And she went, tearing down the alley, vaulting over a garbage collection unit, and cornering the far turn - managing this feat despite the fact that she'd just broken Earth's land-speed record for olympic sprinters.
Mr. S sprinted after her, barely keeping a bronze-medal pace.
He was only halfway down the alley when, after a pondering moment, Schwarz came sprinting back in a panic.
"What's wrong?" her look seemed to ask. It needn't have, it was obvious.
'I'm not Mr. Schnee. I'm an imposter that can only run at human speeds!'
That was the truthful answer. And, also the answer most likely to get him killed in the long run, Mr. S decided.
So, Mr. S, with unbridled sagacity, answered instead: "Schwarz, I'm not so sure running is our best recourse."
Schwarz, again, eyes blinking rapidly, looked at him without understanding.
"If we rush, we're more liable to make mistakes." Mr. S explained. "Likely, they don't even know where we are, so if we take it slow and hide-"
"We know you're here, Schnee!" Torchwick's voice blared in the distorted tones of a megaphone. "Come out and make this easy on yourself!"
Schwarz looked at him with increasing urgency.
"They're probably just trying to flush us out," Mr. S defended. "I mean why would they announce themselves if they knew exactly-"
Schwarz disappeared from view, and the sudden gust of her appearance behind him was his only warning before the chain-gun rattling bore down on him from everywhere.
Have you ever heard a gun shot? A real one? It's a lot louder than regulations allow Dolby-Digital to show. And Mr. S, while never having heard so much as a single round fired in his entire life, was intellectually aware of the decibel system, and of it's logarithmic nature, and of how, on that range, a gun-shot landed somewhere in the range of "ten times louder than a running jack hammer" and "fuck you, have some tinnitus".
And, whoever was behind him, apparently was a fan of rusty nails as a child, because Mr. S was certain he was now deaf, only able to hear the barking gun-fire through the vibrations that hammered against his chest.
He saw only darkness as this went on.
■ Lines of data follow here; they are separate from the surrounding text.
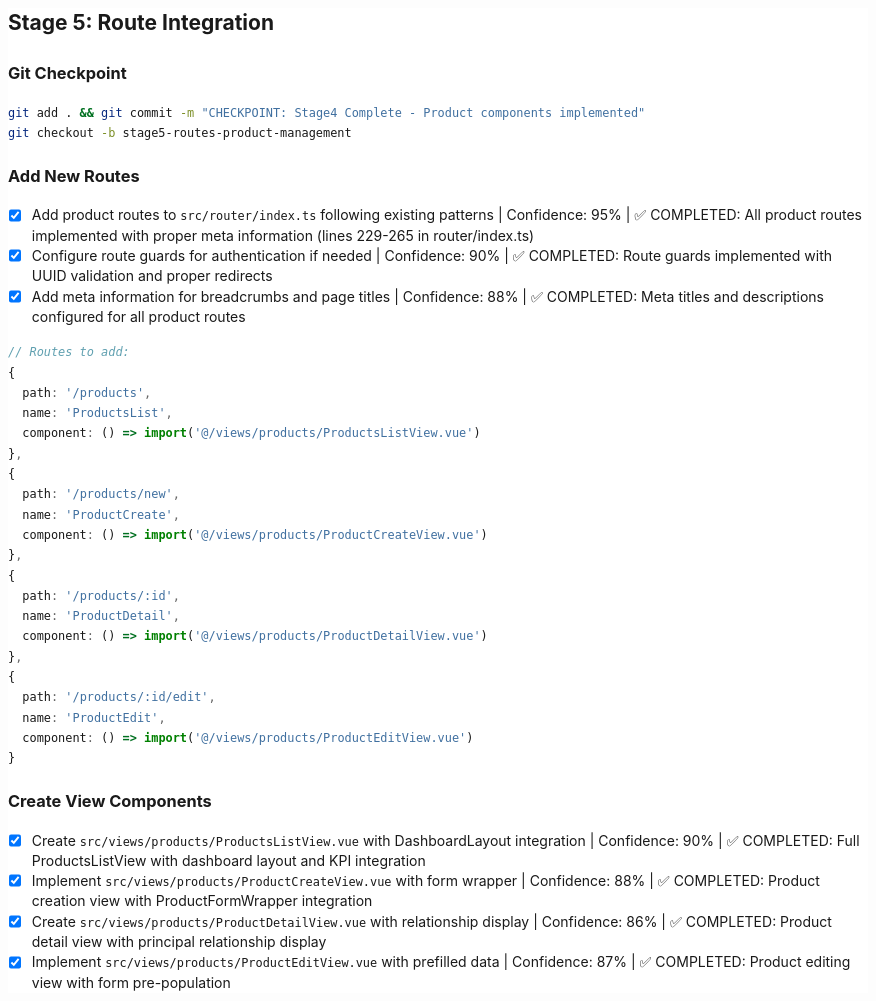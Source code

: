 ## Stage 5: Route Integration

### Git Checkpoint
```bash
git add . && git commit -m "CHECKPOINT: Stage4 Complete - Product components implemented"
git checkout -b stage5-routes-product-management
```

### Add New Routes
- [x] Add product routes to `src/router/index.ts` following existing patterns | Confidence: 95% | ✅ COMPLETED: All product routes implemented with proper meta information (lines 229-265 in router/index.ts)
- [x] Configure route guards for authentication if needed | Confidence: 90% | ✅ COMPLETED: Route guards implemented with UUID validation and proper redirects
- [x] Add meta information for breadcrumbs and page titles | Confidence: 88% | ✅ COMPLETED: Meta titles and descriptions configured for all product routes

```typescript
// Routes to add:
{
  path: '/products',
  name: 'ProductsList',
  component: () => import('@/views/products/ProductsListView.vue')
},
{
  path: '/products/new',
  name: 'ProductCreate',
  component: () => import('@/views/products/ProductCreateView.vue')
},
{
  path: '/products/:id',
  name: 'ProductDetail',
  component: () => import('@/views/products/ProductDetailView.vue')
},
{
  path: '/products/:id/edit',
  name: 'ProductEdit',
  component: () => import('@/views/products/ProductEditView.vue')
}
```

### Create View Components
- [x] Create `src/views/products/ProductsListView.vue` with DashboardLayout integration | Confidence: 90% | ✅ COMPLETED: Full ProductsListView with dashboard layout and KPI integration
- [x] Implement `src/views/products/ProductCreateView.vue` with form wrapper | Confidence: 88% | ✅ COMPLETED: Product creation view with ProductFormWrapper integration
- [x] Create `src/views/products/ProductDetailView.vue` with relationship display | Confidence: 86% | ✅ COMPLETED: Product detail view with principal relationship display
- [x] Implement `src/views/products/ProductEditView.vue` with prefilled data | Confidence: 87% | ✅ COMPLETED: Product editing view with form pre-population
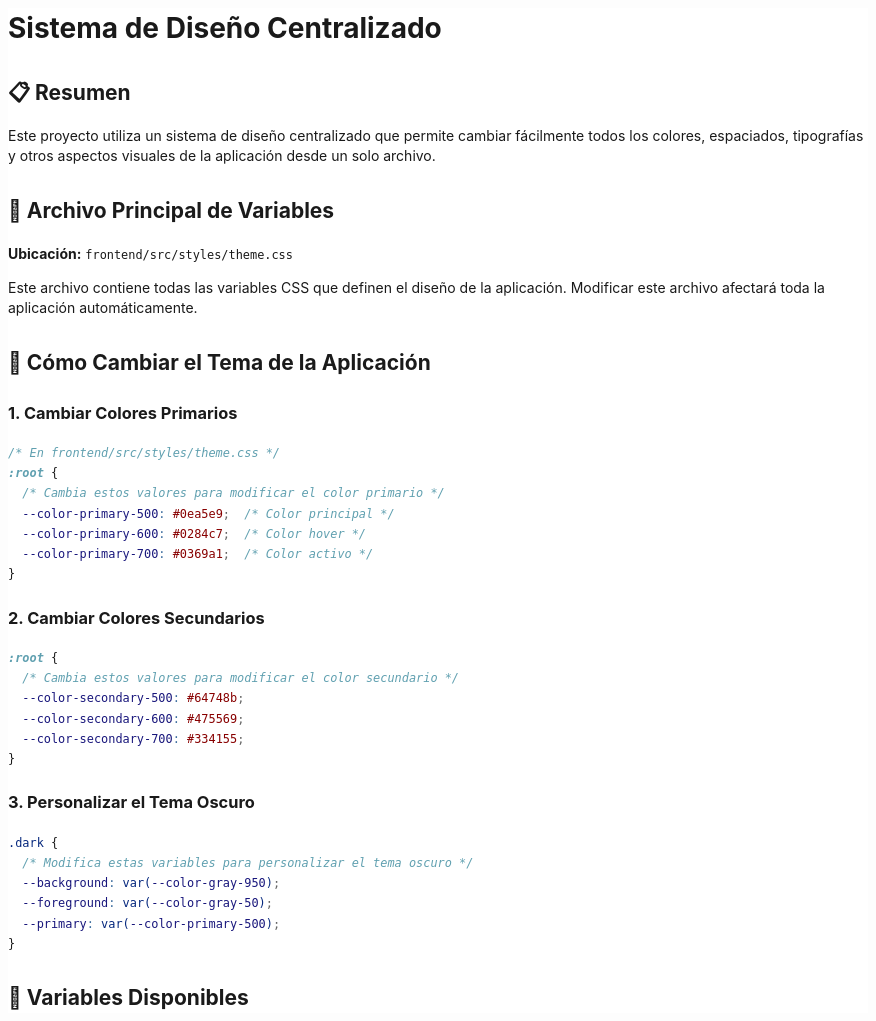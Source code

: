 # Sistema de Diseño Centralizado

## 📋 Resumen

Este proyecto utiliza un sistema de diseño centralizado que permite cambiar fácilmente todos los colores, espaciados, tipografías y otros aspectos visuales de la aplicación desde un solo archivo.

## 🎨 Archivo Principal de Variables

**Ubicación:** `frontend/src/styles/theme.css`

Este archivo contiene todas las variables CSS que definen el diseño de la aplicación. Modificar este archivo afectará toda la aplicación automáticamente.

## 🔧 Cómo Cambiar el Tema de la Aplicación

### 1. Cambiar Colores Primarios
```css
/* En frontend/src/styles/theme.css */
:root {
  /* Cambia estos valores para modificar el color primario */
  --color-primary-500: #0ea5e9;  /* Color principal */
  --color-primary-600: #0284c7;  /* Color hover */
  --color-primary-700: #0369a1;  /* Color activo */
}
```

### 2. Cambiar Colores Secundarios
```css
:root {
  /* Cambia estos valores para modificar el color secundario */
  --color-secondary-500: #64748b;
  --color-secondary-600: #475569;
  --color-secondary-700: #334155;
}
```

### 3. Personalizar el Tema Oscuro
```css
.dark {
  /* Modifica estas variables para personalizar el tema oscuro */
  --background: var(--color-gray-950);
  --foreground: var(--color-gray-50);
  --primary: var(--color-primary-500);
}
```

## 🎯 Variables Disponibles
His eyes shut instinctively as the world shook. The coming bullets ran together into a single stream, and it felt like the air was tearing itself apart around him as he stood, pinned in place, between the running streams of gun-fire that ran either side of him.
He wasn't sure how it came to be, but, in an adrenaline cracked moment, he found himself, with eyes open, facing back towards the gunfire. Schwarz was standing defensively in front of him, blurring blades through the glowing volume of space before her, which was filled with a curtain of ricochet sparks and which hid the perpetrator from his view. All around him, fist sized holes appeared - as if by magic - in the concrete and masonry.
And Mr. S ran, adrenaline boosting him to the silver podium as he turned the far corner and found Schwarz standing on the other side, steam rising from her bloody blades. He noticed, in the brief moment of calm that followed, that the air was now empty of noise.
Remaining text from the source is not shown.